Flow - error handling

Let’s say I have the following:

[A]
 |
 |
 |
[B]
 |\
 | \
 |  \
[C] [E]
 |   |
 |   |
 |   |
[D] [F]

A is a list of strings
B fetches data from an API using the given string
C performs some kind of work on the data
D writes to a db
E logs errors to a webservice
F posts a message to slack if there are a lot of errors in a small time window

Is it possible to handle errors like with Flow? As in, B can output 2 types of events: data and errors. Data is consumed by C and errors are consumed by E. In GenStage I know I can use a GenStage.PartitionDispatcher with a hash function that assigns events to one partition or the other depending on if they are regular data or errors. But I’m wondering if this is possible within the Flow API?

The best I can come up with is that B would send messages to a producer stage on error, which would be the start of a separate Flow (that consists of E and F). Is there a cleaner way?

1 Like

I’ve been thinking about this a bit and come up with something I like, so I’m gonna answer my own question here in case other people run into this.

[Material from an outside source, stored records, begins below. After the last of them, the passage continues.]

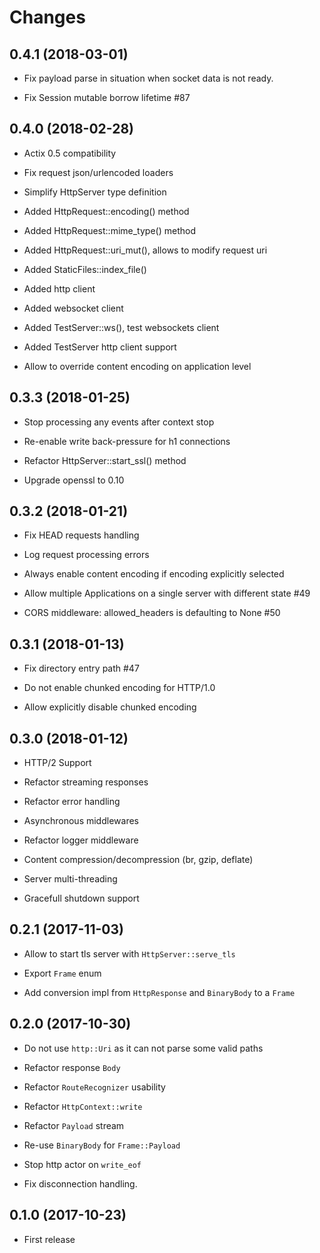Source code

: # Changes

## 0.4.1 (2018-03-01)

* Fix payload parse in situation when socket data is not ready.

* Fix Session mutable borrow lifetime #87


## 0.4.0 (2018-02-28)

* Actix 0.5 compatibility

* Fix request json/urlencoded loaders

* Simplify HttpServer type definition

* Added HttpRequest::encoding() method

* Added HttpRequest::mime_type() method

* Added HttpRequest::uri_mut(), allows to modify request uri

* Added StaticFiles::index_file()

* Added http client

* Added websocket client

* Added TestServer::ws(), test websockets client

* Added TestServer http client support

* Allow to override content encoding on application level


## 0.3.3 (2018-01-25)

* Stop processing any events after context stop

* Re-enable write back-pressure for h1 connections

* Refactor HttpServer::start_ssl() method

* Upgrade openssl to 0.10


## 0.3.2 (2018-01-21)

* Fix HEAD requests handling

* Log request processing errors

* Always enable content encoding if encoding explicitly selected

* Allow multiple Applications on a single server with different state #49

* CORS middleware: allowed_headers is defaulting to None #50


## 0.3.1 (2018-01-13)

* Fix directory entry path #47

* Do not enable chunked encoding for HTTP/1.0

* Allow explicitly disable chunked encoding


## 0.3.0 (2018-01-12)

* HTTP/2 Support

* Refactor streaming responses

* Refactor error handling

* Asynchronous middlewares

* Refactor logger middleware

* Content compression/decompression (br, gzip, deflate)

* Server multi-threading

* Gracefull shutdown support


## 0.2.1 (2017-11-03)

* Allow to start tls server with `HttpServer::serve_tls`

* Export `Frame` enum

* Add conversion impl from `HttpResponse` and `BinaryBody` to a `Frame`


## 0.2.0 (2017-10-30)

* Do not use `http::Uri` as it can not parse some valid paths

* Refactor response `Body`

* Refactor `RouteRecognizer` usability

* Refactor `HttpContext::write`

* Refactor `Payload` stream

* Re-use `BinaryBody` for `Frame::Payload`

* Stop http actor on `write_eof`

* Fix disconnection handling.


## 0.1.0 (2017-10-23)

* First release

So, there’s 2 things to know. This is demand driven and I’m trying to utilise backpressure to avoid a build up of data when the next step in the flow is busy. By it’s very nature, if C is busy and E has run out of stuff to process, E can’t demand more data. Because there’s no way of knowing if B will produce data for C or E, B asking for demand could just add a build up of data on C even though C is trying to apply backpressure to avoid that in the first place. Put simpler: you can’t ask an API (B) for errors (E) :slight_smile: So, C and E may as well be the same step so to speak. There’s no branch, at least ask far as Flow is concerned.

Then how does the right data get to C and E? This is the second thing. I make B output “tagged tuples” like {:ok, data} and {:error, data}. This way C and E can pattern match to receive the data relevant for them. As long as they include a “pass through” default pattern match, the data for later steps flows down. So if you arrange the steps A -> B -> C -> E with C passing through (or “ignoring”) {:error, data}s, then the data makes it to E. Put D -> F on the end and ensure they also passthrough and you’re done.

It looks something like this (removing partitioning and simplifying to all maps):

Flow.from_enumerable(A.data)
|> Flow.map(&B.do_stuff/1)
|> Flow.map(&C.do_stuff/1)
|> Flow.map(&E.do_stuff/1)
|> Flow.map(&D.do_stuff/1)
|> Flow.map(&F.do_stuff/1)
|> Flow.run

# Example passthrough work module
defmodule C do
  def do_stuff({:ok, data}) do
    # actually do stuff
  end
  # passthrough stuff that isn't for C (ie, errors)
  def do_stuff(other_data_passthrough), do: other_data_passthrough
end

There’s also different ways of arranging the overlapping steps. Like, if it’s really important that errors propagate to your services quickly, you’d arrange it A -> B -> E -> F -> C -> D so that C and D can’t hold up E and F. And vice versa.

I’m starting to wonder if there’s a way of abstracting this structure up into Flow. Like extending map and it’s friends to take an atom, and Flow handles the pattern matching and passthrough for you. Hmm.

1 Like

Actually, yes, abstracting this higher is possible and really straightforward:

defmodule TaggedFlow do
  def map(flow, tag, transform) do
    Flow.map(flow, fn tagged_data ->
      case tagged_data do
        {^tag, data} -> transform.(data)
        _ -> tagged_data
      end
    end)
  end

  # And each/3, filter/3, flat_map/3, reduce etc.
end

Then we can go:

Flow.from_enumerable(A.data)
|> Flow.map(&B.do_stuff/1)
|> TaggedFlow.map(:ok, &C.do_stuff/1)
|> TaggedFlow.each(:ok, &D.do_stuff/1)
|> TaggedFlow.each(:error, &E.do_stuff/1)
|> TaggedFlow.each(:error, &F.do_stuff/1)
|> Flow.run

Then there’s no modifications for passthrough or tag pattern matching needed on the actual work modules.

7 Likes

FWIW, I came to a similar conclusion separately at Handling errors in Flow using :ok, :error tuples, though yours is cleaner and allows the error handling to be pushed to the end of the flow. If you’ve come up with any other approaches or insights on Flow error handling I’d love to hear. Thanks.